Overall, the Swiss pharmaceutical and diagnostics company reported CHF 12.41 billion ($12.92 billion) in quarterly sales, a 5 percent increase over last year, when sales totaled CHF 11.83 billion. On a constant currency basis, Roche's sales grew 4 percent in the first quarter.
Sales for Roche Diagnostics amounted to CHF 2.61 billion in the first quarter, up from CHF 2.51 billion a year ago. At constant exchange rates, diagnostics sales grew 5 percent. The firm saw "strong growth" in its immunodiagnostic, molecular, and tissue diagnostic businesses, while sales in diabetes care were "impacted by challenging market conditions, especially in North America," Roche said in a statement.
The molecular diagnostics business, which contributed 17 percent to overall diagnostics sales, took in CHF 446 million in revenues during the first quarter, a year-over-year increase of 11 percent, both in local currency and at constant exchange rates.
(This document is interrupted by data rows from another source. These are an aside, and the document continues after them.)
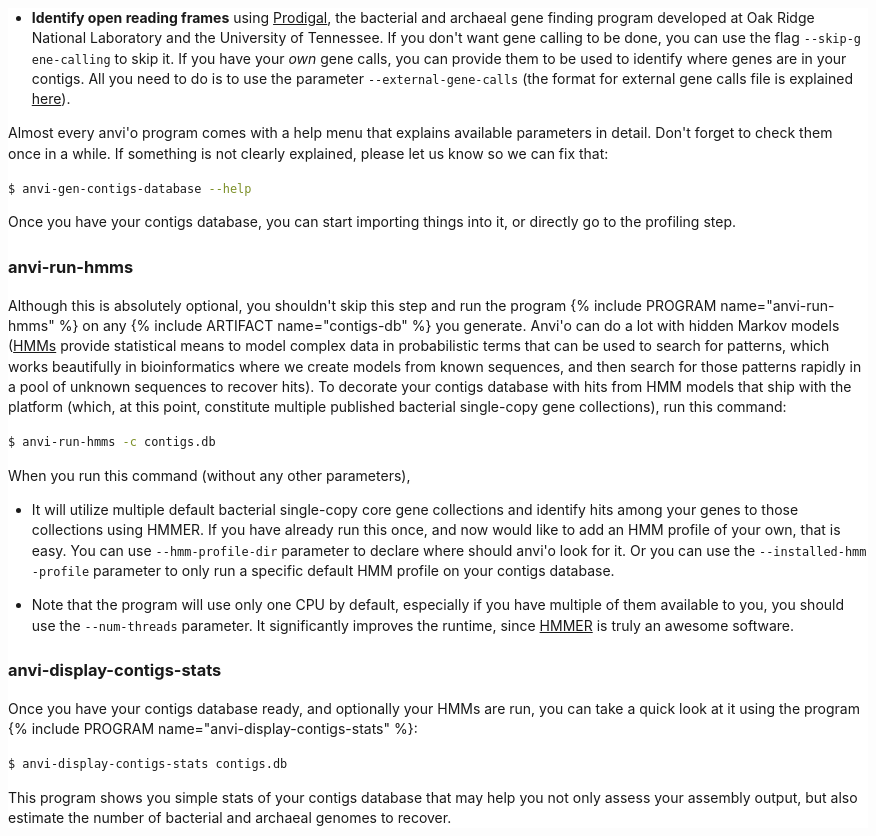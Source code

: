 * **Identify open reading frames** using [Prodigal](http://prodigal.ornl.gov/), the bacterial and archaeal gene finding program developed at Oak Ridge National Laboratory and the University of Tennessee. If you don't want gene calling to be done, you can use the flag `--skip-gene-calling` to skip it. If you have your *own* gene calls, you can provide them to be used to identify where genes are in your contigs. All you need to do is to use the parameter `--external-gene-calls` (the format for external gene calls file is explained [here](/software/anvio/help/main/artifacts/external-gene-calls/)).

Almost every anvi'o program comes with a help menu that explains available parameters in detail. Don't forget to check them once in a while. If something is not clearly explained, please let us know so we can fix that:

``` bash
$ anvi-gen-contigs-database --help
```

Once you have your contigs database, you can start importing things into it, or directly go to the profiling step.

### anvi-run-hmms

Although this is absolutely optional, you shouldn't skip this step and run the program {% include PROGRAM name="anvi-run-hmms" %} on any {% include ARTIFACT name="contigs-db" %} you generate. Anvi'o can do a lot with hidden Markov models ([HMMs](https://en.wikipedia.org/wiki/Hidden_Markov_model) provide statistical means to model complex data in probabilistic terms that can be used to search for patterns, which works beautifully in bioinformatics where we create models from known sequences, and then search for those patterns rapidly in a pool of unknown sequences to recover hits). To decorate your contigs database with hits from HMM models that ship with the platform (which, at this point, constitute multiple published bacterial single-copy gene collections), run this command:

``` bash
$ anvi-run-hmms -c contigs.db
```

When you run this command (without any other parameters),

* It will utilize multiple default bacterial single-copy core gene collections and identify hits among your genes to those collections using HMMER. If you have already run this once, and now would like to add an HMM profile of your own, that is easy. You can use `--hmm-profile-dir` parameter to declare where should anvi'o look for it. Or you can use the `--installed-hmm-profile` parameter to only run a specific default HMM profile on your contigs database.

* Note that the program will use only one CPU by default, especially if you have multiple of them available to you, you should use the `--num-threads` parameter. It significantly improves the runtime, since [HMMER](http://hmmer.org/) is truly an awesome software.

### anvi-display-contigs-stats

Once you have your contigs database ready, and optionally your HMMs are run, you can take a quick look at it using the program {% include PROGRAM name="anvi-display-contigs-stats" %}:

``` bash
$ anvi-display-contigs-stats contigs.db
```

This program shows you simple stats of your contigs database that may help you not only assess your assembly output, but also estimate the number of bacterial and archaeal genomes to recover.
Contributors to the growth in molecular diagnostics were sequencing and virology testing. The firm noted a 16 percent increase in virology testing, which includes diagnosis and monitoring of hepatitis and of HIV viral load, as well as human papillomavirus (HPV) screening, which by itself grew 16 percent.
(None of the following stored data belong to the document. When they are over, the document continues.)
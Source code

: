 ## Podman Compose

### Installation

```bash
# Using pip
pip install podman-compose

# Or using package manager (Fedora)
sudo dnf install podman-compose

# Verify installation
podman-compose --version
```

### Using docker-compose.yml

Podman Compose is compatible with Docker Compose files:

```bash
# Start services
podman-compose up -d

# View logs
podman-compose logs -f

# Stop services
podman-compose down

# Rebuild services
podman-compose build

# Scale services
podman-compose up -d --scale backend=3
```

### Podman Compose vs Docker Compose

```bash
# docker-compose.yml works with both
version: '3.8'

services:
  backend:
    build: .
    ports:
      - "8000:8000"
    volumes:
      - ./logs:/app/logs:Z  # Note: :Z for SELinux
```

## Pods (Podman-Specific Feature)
Hepatitis testing alone accounts for about 60 percent of Roche's infectious disease and virology portfolio, the firm said, and within that, serology-based hepatitis testing grew 5 percent during the quarter, and molecular or PCR-based hepatitis testing 11 percent.
Roche said virology testing benefited overall from instruments and tests it launched in 2015, and from several tender contracts it won last year.
The company noted the US Food and Drug Administration's decision last month to allow the use of the Cobas Zika assay under an investigational new drug application to screen blood donations for the Zika virus in areas with active mosquito-borne transmission. This approval allows the company to recover its costs but does not permit commercial sales, Roche said. Zika testing is currently performed in Puerto Rico and is expected to expand to centers in the southern US.
In addition, Roche said, the FDA granted emergency use authorization for the LightMix Zika Virus rRT-PCR test, which is CE marked and available globally outside the US.
Roche's professional diagnostics business continued to contribute the lion's share to diagnostics revenue — 58 percent during the first quarter. Sales for that business totaled CHF 1.52 billion, a 7 percent increase over last year's first quarter, both in local currency and at constant exchange rates.
Growth in professional diagnostics was driven by immunodiagnostics, which increased 12 percent during the quarter, while clinical chemistry sales increased 6 percent.
Roche pointed out a study in the New England Journal of Medicine earlier this year on the prognostic value of its Elecsys sFlt-1/PlGF immunoassay ratio test for predicting preeclampsia risk in pregnant women, and another study, published this year in the Annals of Emergency Medicine, on its cardiac troponin T test that provides a more rapid diagnosis of heart attack for patients with acute chest pain.
The tissue diagnostics business, which made up 8 percent of diagnostics sales in the first quarter, had CHF 206 million in revenues and grew 16 percent over the year-ago period, and 13 percent at constant exchange rates.
Within that business, sales in primary staining increased 24 percent, while advanced staining portfolio sales grew 10 percent. Roche said growth was fueled by the fully automated Ventana HE 600 system for hematoxylin and eosin tissue staining it launched late last year. In addition, revenues from external personalized healthcare partnerships "showed continued strong growth."
Diabetes care, which contributed 17 percent of first quarter diagnostics sales, amounted to CHF 443 million, a 13 percent decline, or 11 percent at constant exchange rates. This decline was mainly due to "a continued spillover of Medicare prices to commercial plans" for blood glucose monitoring products in the US, resulting in a 49 percent decline in sales in North America.
Roche's Pharmaceuticals division booked CHF 9.8 billion in first quarter sales, up 5 percent, or 4 percent at current exchange rates, over last year's first quarter sales of 9.32 billion.
For 2016, Roche continues to expect revenues to increase in the low- to mid-single digit percentage range at constant exchanges rates.